Once the program, the investment and the implementation plan are finalized, a financial model can be developed, including risk and sensitivity analysis. The key here is to focus not on the model’s output, which is essentially a set of financial ratios, but on how robust the input is. This requires the business case to be built from the bottom up, based on investment in the capacity required for a set of patient care pathways catering to an (almost) guaranteed patient demand — the core of the hospital. The investment level that the hospital can absorb at acceptable risk must be based on the turnover of this core element, in combination with the hospital’s current financial health. The scarcer the resources, the more urgent the need for qualitatively better and, therefore, more efficient care pathways.
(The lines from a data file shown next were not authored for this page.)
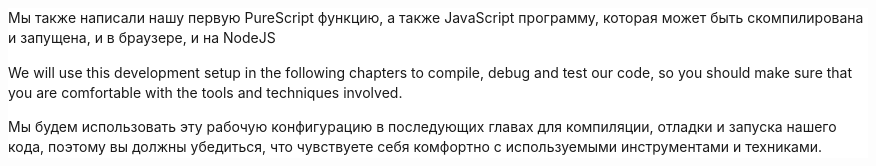 Мы также написали нашу первую PureScript функцию, а также JavaScript программу, которая может быть скомпилирована и запущена, и в браузере, и на NodeJS

We will use this development setup in the following chapters to compile, debug and test our code, so you should make sure that you are comfortable with the tools and techniques involved.

Мы будем использовать эту рабочую конфигурацию в последующих главах для компиляции, отладки и запуска нашего кода, поэтому вы должны убедиться, что чувствуете себя комфортно с используемыми инструментами и техниками.
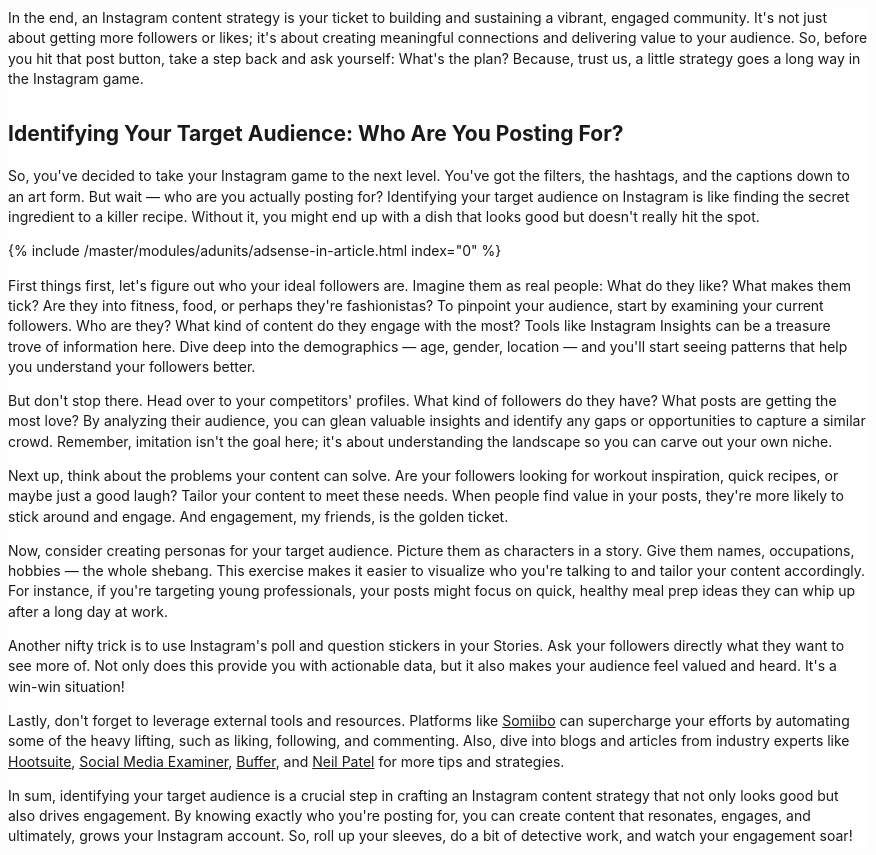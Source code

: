 In the end, an Instagram content strategy is your ticket to building and sustaining a vibrant, engaged community. It's not just about getting more followers or likes; it's about creating meaningful connections and delivering value to your audience. So, before you hit that post button, take a step back and ask yourself: What's the plan? Because, trust us, a little strategy goes a long way in the Instagram game.

## Identifying Your Target Audience: Who Are You Posting For?

So, you've decided to take your Instagram game to the next level. You've got the filters, the hashtags, and the captions down to an art form. But wait — who are you actually posting for? Identifying your target audience on Instagram is like finding the secret ingredient to a killer recipe. Without it, you might end up with a dish that looks good but doesn't really hit the spot.

{% include /master/modules/adunits/adsense-in-article.html index="0" %}

First things first, let's figure out who your ideal followers are. Imagine them as real people: What do they like? What makes them tick? Are they into fitness, food, or perhaps they're fashionistas? To pinpoint your audience, start by examining your current followers. Who are they? What kind of content do they engage with the most? Tools like Instagram Insights can be a treasure trove of information here. Dive deep into the demographics — age, gender, location — and you'll start seeing patterns that help you understand your followers better.

But don't stop there. Head over to your competitors' profiles. What kind of followers do they have? What posts are getting the most love? By analyzing their audience, you can glean valuable insights and identify any gaps or opportunities to capture a similar crowd. Remember, imitation isn't the goal here; it's about understanding the landscape so you can carve out your own niche.

Next up, think about the problems your content can solve. Are your followers looking for workout inspiration, quick recipes, or maybe just a good laugh? Tailor your content to meet these needs. When people find value in your posts, they're more likely to stick around and engage. And engagement, my friends, is the golden ticket.

Now, consider creating personas for your target audience. Picture them as characters in a story. Give them names, occupations, hobbies — the whole shebang. This exercise makes it easier to visualize who you're talking to and tailor your content accordingly. For instance, if you're targeting young professionals, your posts might focus on quick, healthy meal prep ideas they can whip up after a long day at work.

Another nifty trick is to use Instagram's poll and question stickers in your Stories. Ask your followers directly what they want to see more of. Not only does this provide you with actionable data, but it also makes your audience feel valued and heard. It's a win-win situation!

Lastly, don't forget to leverage external tools and resources. Platforms like [Somiibo](https://somiibo.com/platforms/instagram-bot) can supercharge your efforts by automating some of the heavy lifting, such as liking, following, and commenting. Also, dive into blogs and articles from industry experts like [Hootsuite](https://blog.hootsuite.com/instagram-marketing/), [Social Media Examiner](https://www.socialmediaexaminer.com/instagram-marketing-how-to-grow-and-engage-your-following/), [Buffer](https://www.buffer.com/library/instagram-marketing), and [Neil Patel](https://neilpatel.com/blog/instagram-marketing/) for more tips and strategies.

In sum, identifying your target audience is a crucial step in crafting an Instagram content strategy that not only looks good but also drives engagement. By knowing exactly who you're posting for, you can create content that resonates, engages, and ultimately, grows your Instagram account. So, roll up your sleeves, do a bit of detective work, and watch your engagement soar!
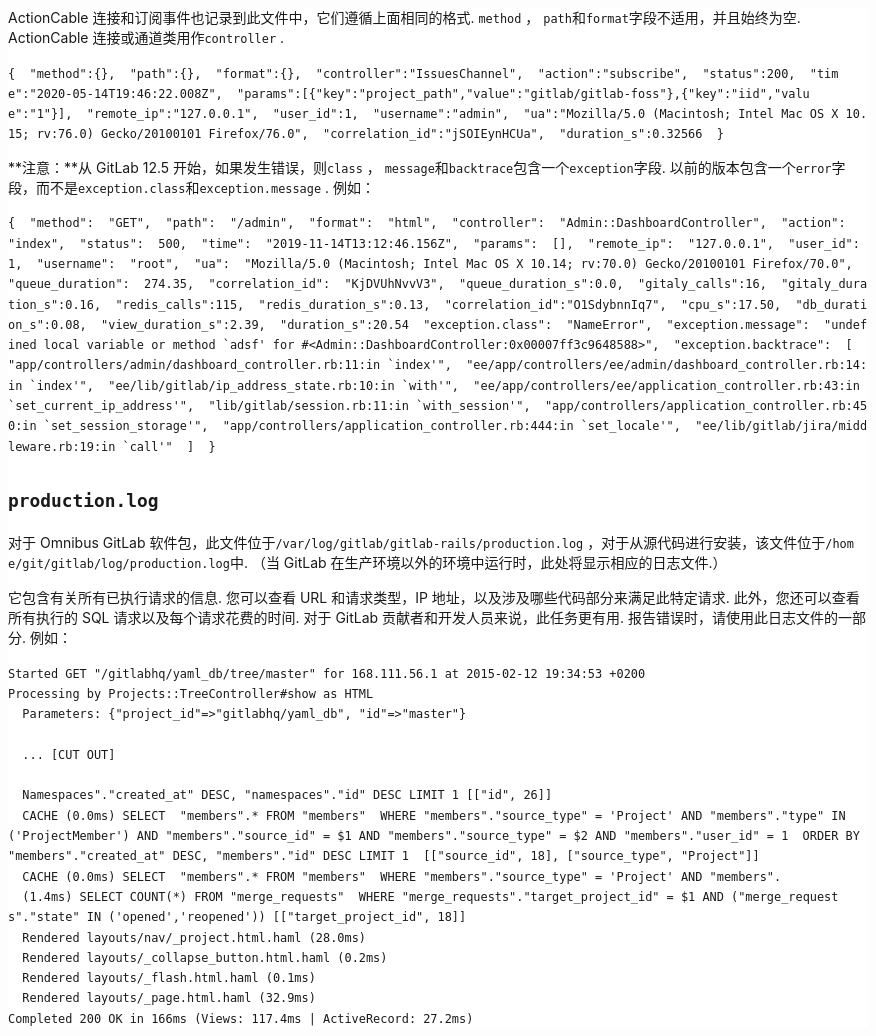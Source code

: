ActionCable 连接和订阅事件也记录到此文件中，它们遵循上面相同的格式. `method` ， `path`和`format`字段不适用，并且始终为空. ActionCable 连接或通道类用作`controller` .

```
{  "method":{},  "path":{},  "format":{},  "controller":"IssuesChannel",  "action":"subscribe",  "status":200,  "time":"2020-05-14T19:46:22.008Z",  "params":[{"key":"project_path","value":"gitlab/gitlab-foss"},{"key":"iid","value":"1"}],  "remote_ip":"127.0.0.1",  "user_id":1,  "username":"admin",  "ua":"Mozilla/5.0 (Macintosh; Intel Mac OS X 10.15; rv:76.0) Gecko/20100101 Firefox/76.0",  "correlation_id":"jSOIEynHCUa",  "duration_s":0.32566  } 
```

**注意：**从 GitLab 12.5 开始，如果发生错误，则`class` ， `message`和`backtrace`包含一个`exception`字段. 以前的版本包含一个`error`字段，而不是`exception.class`和`exception.message` . 例如：

```
{  "method":  "GET",  "path":  "/admin",  "format":  "html",  "controller":  "Admin::DashboardController",  "action":  "index",  "status":  500,  "time":  "2019-11-14T13:12:46.156Z",  "params":  [],  "remote_ip":  "127.0.0.1",  "user_id":  1,  "username":  "root",  "ua":  "Mozilla/5.0 (Macintosh; Intel Mac OS X 10.14; rv:70.0) Gecko/20100101 Firefox/70.0",  "queue_duration":  274.35,  "correlation_id":  "KjDVUhNvvV3",  "queue_duration_s":0.0,  "gitaly_calls":16,  "gitaly_duration_s":0.16,  "redis_calls":115,  "redis_duration_s":0.13,  "correlation_id":"O1SdybnnIq7",  "cpu_s":17.50,  "db_duration_s":0.08,  "view_duration_s":2.39,  "duration_s":20.54  "exception.class":  "NameError",  "exception.message":  "undefined local variable or method `adsf' for #<Admin::DashboardController:0x00007ff3c9648588>",  "exception.backtrace":  [  "app/controllers/admin/dashboard_controller.rb:11:in `index'",  "ee/app/controllers/ee/admin/dashboard_controller.rb:14:in `index'",  "ee/lib/gitlab/ip_address_state.rb:10:in `with'",  "ee/app/controllers/ee/application_controller.rb:43:in `set_current_ip_address'",  "lib/gitlab/session.rb:11:in `with_session'",  "app/controllers/application_controller.rb:450:in `set_session_storage'",  "app/controllers/application_controller.rb:444:in `set_locale'",  "ee/lib/gitlab/jira/middleware.rb:19:in `call'"  ]  } 
```

## `production.log`[](#productionlog "Permalink")

对于 Omnibus GitLab 软件包，此文件位于`/var/log/gitlab/gitlab-rails/production.log` ，对于从源代码进行安装，该文件位于`/home/git/gitlab/log/production.log`中. （当 GitLab 在生产环境以外的环境中运行时，此处将显示相应的日志文件.）

它包含有关所有已执行请求的信息. 您可以查看 URL 和请求类型，IP 地址，以及涉及哪些代码部分来满足此特定请求. 此外，您还可以查看所有执行的 SQL 请求以及每个请求花费的时间. 对于 GitLab 贡献者和开发人员来说，此任务更有用. 报告错误时，请使用此日志文件的一部分. 例如：

```
Started GET "/gitlabhq/yaml_db/tree/master" for 168.111.56.1 at 2015-02-12 19:34:53 +0200
Processing by Projects::TreeController#show as HTML
  Parameters: {"project_id"=>"gitlabhq/yaml_db", "id"=>"master"}

  ... [CUT OUT]

  Namespaces"."created_at" DESC, "namespaces"."id" DESC LIMIT 1 [["id", 26]]
  CACHE (0.0ms) SELECT  "members".* FROM "members"  WHERE "members"."source_type" = 'Project' AND "members"."type" IN ('ProjectMember') AND "members"."source_id" = $1 AND "members"."source_type" = $2 AND "members"."user_id" = 1  ORDER BY "members"."created_at" DESC, "members"."id" DESC LIMIT 1  [["source_id", 18], ["source_type", "Project"]]
  CACHE (0.0ms) SELECT  "members".* FROM "members"  WHERE "members"."source_type" = 'Project' AND "members".
  (1.4ms) SELECT COUNT(*) FROM "merge_requests"  WHERE "merge_requests"."target_project_id" = $1 AND ("merge_requests"."state" IN ('opened','reopened')) [["target_project_id", 18]]
  Rendered layouts/nav/_project.html.haml (28.0ms)
  Rendered layouts/_collapse_button.html.haml (0.2ms)
  Rendered layouts/_flash.html.haml (0.1ms)
  Rendered layouts/_page.html.haml (32.9ms)
Completed 200 OK in 166ms (Views: 117.4ms | ActiveRecord: 27.2ms) 
```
By integrating the optimization of care pathways and of capacity utilization into the building design process, architecture can contribute substantially to and, ideally, embody a sound business case.

Footnotes


1

Healthcare at the Crossroads: Guiding Principles for the Development of the Hospital of the Future, 2008, p. 10; Martin McKee, Judith Healy, Nigel Edwards, Anthony Harrison, ‘Pressures for change’, in Martin McKee, Judith Healy (eds.), Hospitals in a Changing Europe, Buckingham: Open University Press, 2002, p. 49.

 


2

Healthcare at the Crossroads: Guiding Principles for the Development of the Hospital of the Future, 2008, p. 28; James Buchan, Fiona O’May, ‘The changing hospital workforce in Europe’, in Martin McKee, Judith Healy (eds.), Hospitals in a Changing Europe, Buckingham: Open University Press, 2002, p. 226.

 


3

Martin McKee, Judith Healy (eds.), Hospitals in a Changing Europe, Buckingham: Open University Press, 2002, p. 3.

 


4

Nick Freemantle, ‘Optimizing clinical performance’, in Martin McKee, Judith Healy (eds.), Hospitals in a Changing Europe, Buckingham: Open University Press, 2002, p. 260.

 


5

Martin McKee, Judith Healy, ‘Future hospitals’, in Martin McKee, Judith Healy (eds.), Hospitals in a Changing Europe, Buckingham: Open University Press, 2002, p. 281.

 


6

The term ‘business model’, as used here, articulates the long-term ‘license to operate’ of the organization and addresses not only quality, safety, effectiveness and consumer choice in healthcare delivery but, most importantly, describes how the hospital intends to provide value on a continued basis in the face of increasingly scarce financial, human and natural resources.

 


7

‘Principles. New paradigms in a new century’, in Richard L. Miller, Earl S. Swensson, J. Todd, Hospital and Healthcare Facility Design, New York, London: W. W. Norton, 2012 (third edition), p. 25.

 


8

The term ‘patient care pathway’ as used in this book is a sequence of steps — appointments, tests, interventions, stays, etc. — that a patient goes through for the diagnosis and treatment of a specific disease.